(Beginning of Data to process)

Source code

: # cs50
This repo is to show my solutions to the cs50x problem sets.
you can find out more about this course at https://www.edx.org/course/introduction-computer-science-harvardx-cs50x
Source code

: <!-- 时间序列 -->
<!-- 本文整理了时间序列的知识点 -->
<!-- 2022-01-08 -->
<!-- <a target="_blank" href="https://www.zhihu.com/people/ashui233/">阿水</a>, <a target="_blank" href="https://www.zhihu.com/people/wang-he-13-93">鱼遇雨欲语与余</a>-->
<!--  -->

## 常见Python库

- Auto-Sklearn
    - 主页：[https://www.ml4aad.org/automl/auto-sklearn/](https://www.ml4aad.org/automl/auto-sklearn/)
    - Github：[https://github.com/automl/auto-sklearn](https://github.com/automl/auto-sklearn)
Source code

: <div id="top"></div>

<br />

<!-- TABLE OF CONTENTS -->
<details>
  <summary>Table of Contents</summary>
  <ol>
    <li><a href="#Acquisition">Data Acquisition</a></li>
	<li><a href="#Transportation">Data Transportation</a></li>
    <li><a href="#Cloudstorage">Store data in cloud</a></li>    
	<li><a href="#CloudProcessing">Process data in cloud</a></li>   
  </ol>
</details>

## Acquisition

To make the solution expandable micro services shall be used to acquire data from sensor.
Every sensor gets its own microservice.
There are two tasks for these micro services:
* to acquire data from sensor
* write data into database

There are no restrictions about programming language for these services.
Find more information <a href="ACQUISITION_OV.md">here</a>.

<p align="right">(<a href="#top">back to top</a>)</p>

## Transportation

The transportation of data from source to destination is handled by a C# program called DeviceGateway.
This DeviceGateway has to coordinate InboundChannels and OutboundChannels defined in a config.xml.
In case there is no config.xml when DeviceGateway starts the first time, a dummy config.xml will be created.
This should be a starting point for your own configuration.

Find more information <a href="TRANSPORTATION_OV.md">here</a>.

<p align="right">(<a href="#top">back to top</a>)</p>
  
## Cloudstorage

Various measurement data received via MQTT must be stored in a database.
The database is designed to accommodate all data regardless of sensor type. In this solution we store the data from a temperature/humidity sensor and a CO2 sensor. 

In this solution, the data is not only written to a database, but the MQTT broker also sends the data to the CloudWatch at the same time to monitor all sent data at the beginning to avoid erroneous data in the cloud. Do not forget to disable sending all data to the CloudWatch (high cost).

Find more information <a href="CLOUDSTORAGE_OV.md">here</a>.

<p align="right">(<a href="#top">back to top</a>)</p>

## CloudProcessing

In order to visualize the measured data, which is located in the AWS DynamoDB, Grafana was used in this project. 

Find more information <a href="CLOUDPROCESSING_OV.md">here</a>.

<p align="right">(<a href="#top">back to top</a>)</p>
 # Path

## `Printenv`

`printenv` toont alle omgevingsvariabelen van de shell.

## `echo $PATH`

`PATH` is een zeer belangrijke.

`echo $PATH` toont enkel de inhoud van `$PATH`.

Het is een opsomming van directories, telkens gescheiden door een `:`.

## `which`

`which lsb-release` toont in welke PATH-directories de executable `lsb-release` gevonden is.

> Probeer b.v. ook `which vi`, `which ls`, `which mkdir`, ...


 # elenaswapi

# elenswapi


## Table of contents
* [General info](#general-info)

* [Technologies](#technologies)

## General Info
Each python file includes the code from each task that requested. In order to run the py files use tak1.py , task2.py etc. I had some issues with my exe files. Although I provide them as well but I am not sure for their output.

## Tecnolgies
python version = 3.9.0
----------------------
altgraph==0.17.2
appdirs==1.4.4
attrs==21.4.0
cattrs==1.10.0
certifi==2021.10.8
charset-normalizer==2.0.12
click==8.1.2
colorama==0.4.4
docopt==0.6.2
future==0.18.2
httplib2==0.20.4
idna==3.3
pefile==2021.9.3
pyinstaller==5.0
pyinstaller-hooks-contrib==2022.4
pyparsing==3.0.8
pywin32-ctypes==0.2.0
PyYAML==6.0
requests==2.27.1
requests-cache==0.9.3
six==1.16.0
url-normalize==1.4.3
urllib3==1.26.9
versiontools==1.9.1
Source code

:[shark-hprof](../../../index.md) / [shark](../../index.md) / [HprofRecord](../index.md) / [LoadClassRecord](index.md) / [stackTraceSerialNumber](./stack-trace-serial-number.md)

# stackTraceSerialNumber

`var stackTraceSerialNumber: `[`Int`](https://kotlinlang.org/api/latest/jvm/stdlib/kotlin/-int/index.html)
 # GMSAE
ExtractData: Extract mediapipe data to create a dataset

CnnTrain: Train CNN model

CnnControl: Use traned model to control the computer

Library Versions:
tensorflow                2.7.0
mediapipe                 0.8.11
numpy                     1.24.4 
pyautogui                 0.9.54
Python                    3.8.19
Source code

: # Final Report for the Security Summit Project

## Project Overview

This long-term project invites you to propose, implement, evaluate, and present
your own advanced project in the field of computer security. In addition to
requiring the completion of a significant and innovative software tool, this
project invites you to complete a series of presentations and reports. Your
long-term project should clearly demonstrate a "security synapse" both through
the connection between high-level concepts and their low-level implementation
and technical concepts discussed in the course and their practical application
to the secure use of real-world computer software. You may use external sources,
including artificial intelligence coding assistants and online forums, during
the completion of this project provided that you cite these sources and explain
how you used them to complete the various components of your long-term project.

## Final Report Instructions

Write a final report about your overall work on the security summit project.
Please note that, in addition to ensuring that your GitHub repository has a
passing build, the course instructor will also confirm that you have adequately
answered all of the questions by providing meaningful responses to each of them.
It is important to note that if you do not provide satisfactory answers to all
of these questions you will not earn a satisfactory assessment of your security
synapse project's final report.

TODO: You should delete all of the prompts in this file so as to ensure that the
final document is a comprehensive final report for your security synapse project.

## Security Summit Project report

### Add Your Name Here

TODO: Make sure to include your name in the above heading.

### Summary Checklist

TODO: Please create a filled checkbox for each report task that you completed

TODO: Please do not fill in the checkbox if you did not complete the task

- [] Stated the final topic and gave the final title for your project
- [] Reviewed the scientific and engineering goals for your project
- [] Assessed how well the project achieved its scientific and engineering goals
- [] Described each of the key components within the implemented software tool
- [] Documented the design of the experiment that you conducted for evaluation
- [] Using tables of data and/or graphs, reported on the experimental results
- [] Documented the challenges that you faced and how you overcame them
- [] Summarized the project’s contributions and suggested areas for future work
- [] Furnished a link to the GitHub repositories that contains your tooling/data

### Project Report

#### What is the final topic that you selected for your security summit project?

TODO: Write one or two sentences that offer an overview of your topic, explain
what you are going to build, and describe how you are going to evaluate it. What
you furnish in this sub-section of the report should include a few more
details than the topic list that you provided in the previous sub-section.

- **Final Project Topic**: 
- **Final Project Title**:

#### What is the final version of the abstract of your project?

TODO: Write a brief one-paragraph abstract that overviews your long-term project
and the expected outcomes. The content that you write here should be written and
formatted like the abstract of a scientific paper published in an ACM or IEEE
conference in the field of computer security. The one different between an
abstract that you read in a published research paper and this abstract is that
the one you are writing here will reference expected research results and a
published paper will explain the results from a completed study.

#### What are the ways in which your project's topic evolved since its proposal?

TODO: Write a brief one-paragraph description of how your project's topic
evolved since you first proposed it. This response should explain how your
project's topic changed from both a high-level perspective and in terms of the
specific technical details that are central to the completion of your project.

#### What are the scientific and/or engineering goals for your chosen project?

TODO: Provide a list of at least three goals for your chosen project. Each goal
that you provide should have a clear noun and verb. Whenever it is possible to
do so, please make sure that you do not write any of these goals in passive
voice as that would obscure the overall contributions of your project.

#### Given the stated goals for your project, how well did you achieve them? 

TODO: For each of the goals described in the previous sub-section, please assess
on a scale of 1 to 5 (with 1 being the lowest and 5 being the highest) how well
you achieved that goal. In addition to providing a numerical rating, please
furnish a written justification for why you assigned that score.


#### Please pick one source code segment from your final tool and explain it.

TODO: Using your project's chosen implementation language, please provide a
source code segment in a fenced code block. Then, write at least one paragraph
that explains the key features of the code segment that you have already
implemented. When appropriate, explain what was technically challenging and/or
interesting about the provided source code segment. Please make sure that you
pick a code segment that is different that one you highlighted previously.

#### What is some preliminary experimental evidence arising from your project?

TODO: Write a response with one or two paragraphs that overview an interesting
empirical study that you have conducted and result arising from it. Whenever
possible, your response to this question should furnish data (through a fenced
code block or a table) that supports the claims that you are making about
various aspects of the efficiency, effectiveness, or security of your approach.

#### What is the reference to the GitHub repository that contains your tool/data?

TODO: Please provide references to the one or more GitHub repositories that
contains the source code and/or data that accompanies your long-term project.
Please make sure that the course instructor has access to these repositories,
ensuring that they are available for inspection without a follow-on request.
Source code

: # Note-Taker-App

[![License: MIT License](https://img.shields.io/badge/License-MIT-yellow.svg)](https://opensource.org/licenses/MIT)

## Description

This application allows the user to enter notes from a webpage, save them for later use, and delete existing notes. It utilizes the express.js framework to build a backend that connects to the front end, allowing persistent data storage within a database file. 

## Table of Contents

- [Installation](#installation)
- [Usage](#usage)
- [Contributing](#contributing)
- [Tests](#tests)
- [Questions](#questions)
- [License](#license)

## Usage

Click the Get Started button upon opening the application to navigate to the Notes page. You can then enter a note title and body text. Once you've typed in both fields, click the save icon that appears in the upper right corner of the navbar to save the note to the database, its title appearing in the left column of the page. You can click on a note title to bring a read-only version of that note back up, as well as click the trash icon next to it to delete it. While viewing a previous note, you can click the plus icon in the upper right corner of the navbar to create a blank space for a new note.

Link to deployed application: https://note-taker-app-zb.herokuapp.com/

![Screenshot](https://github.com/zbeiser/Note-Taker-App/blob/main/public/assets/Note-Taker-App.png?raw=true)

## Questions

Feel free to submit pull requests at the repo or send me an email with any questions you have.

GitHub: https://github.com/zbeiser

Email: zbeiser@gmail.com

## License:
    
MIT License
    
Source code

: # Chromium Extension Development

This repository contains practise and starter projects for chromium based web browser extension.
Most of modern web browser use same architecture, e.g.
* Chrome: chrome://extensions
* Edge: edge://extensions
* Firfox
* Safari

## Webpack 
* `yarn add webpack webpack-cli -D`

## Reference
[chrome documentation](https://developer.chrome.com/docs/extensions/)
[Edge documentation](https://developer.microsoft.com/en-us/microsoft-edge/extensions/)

(End of Data to process)

Exactly as they appear above, output the lines of the data from the first through the one that contains "The transportation of", and only those lines.

#### The answer
Source code

: # cs50
This repo is to show my solutions to the cs50x problem sets.
you can find out more about this course at https://www.edx.org/course/introduction-computer-science-harvardx-cs50x
Source code

: <!-- 时间序列 -->
<!-- 本文整理了时间序列的知识点 -->
<!-- 2022-01-08 -->
<!-- <a target="_blank" href="https://www.zhihu.com/people/ashui233/">阿水</a>, <a target="_blank" href="https://www.zhihu.com/people/wang-he-13-93">鱼遇雨欲语与余</a>-->
<!--  -->

## 常见Python库

- Auto-Sklearn
    - 主页：[https://www.ml4aad.org/automl/auto-sklearn/](https://www.ml4aad.org/automl/auto-sklearn/)
    - Github：[https://github.com/automl/auto-sklearn](https://github.com/automl/auto-sklearn)
Source code

: <div id="top"></div>

<br />

<!-- TABLE OF CONTENTS -->
<details>
  <summary>Table of Contents</summary>
  <ol>
    <li><a href="#Acquisition">Data Acquisition</a></li>
	<li><a href="#Transportation">Data Transportation</a></li>
    <li><a href="#Cloudstorage">Store data in cloud</a></li>    
	<li><a href="#CloudProcessing">Process data in cloud</a></li>   
  </ol>
</details>

## Acquisition

To make the solution expandable micro services shall be used to acquire data from sensor.
Every sensor gets its own microservice.
There are two tasks for these micro services:
* to acquire data from sensor
* write data into database

There are no restrictions about programming language for these services.
Find more information <a href="ACQUISITION_OV.md">here</a>.

<p align="right">(<a href="#top">back to top</a>)</p>

## Transportation

The transportation of data from source to destination is handled by a C# program called DeviceGateway.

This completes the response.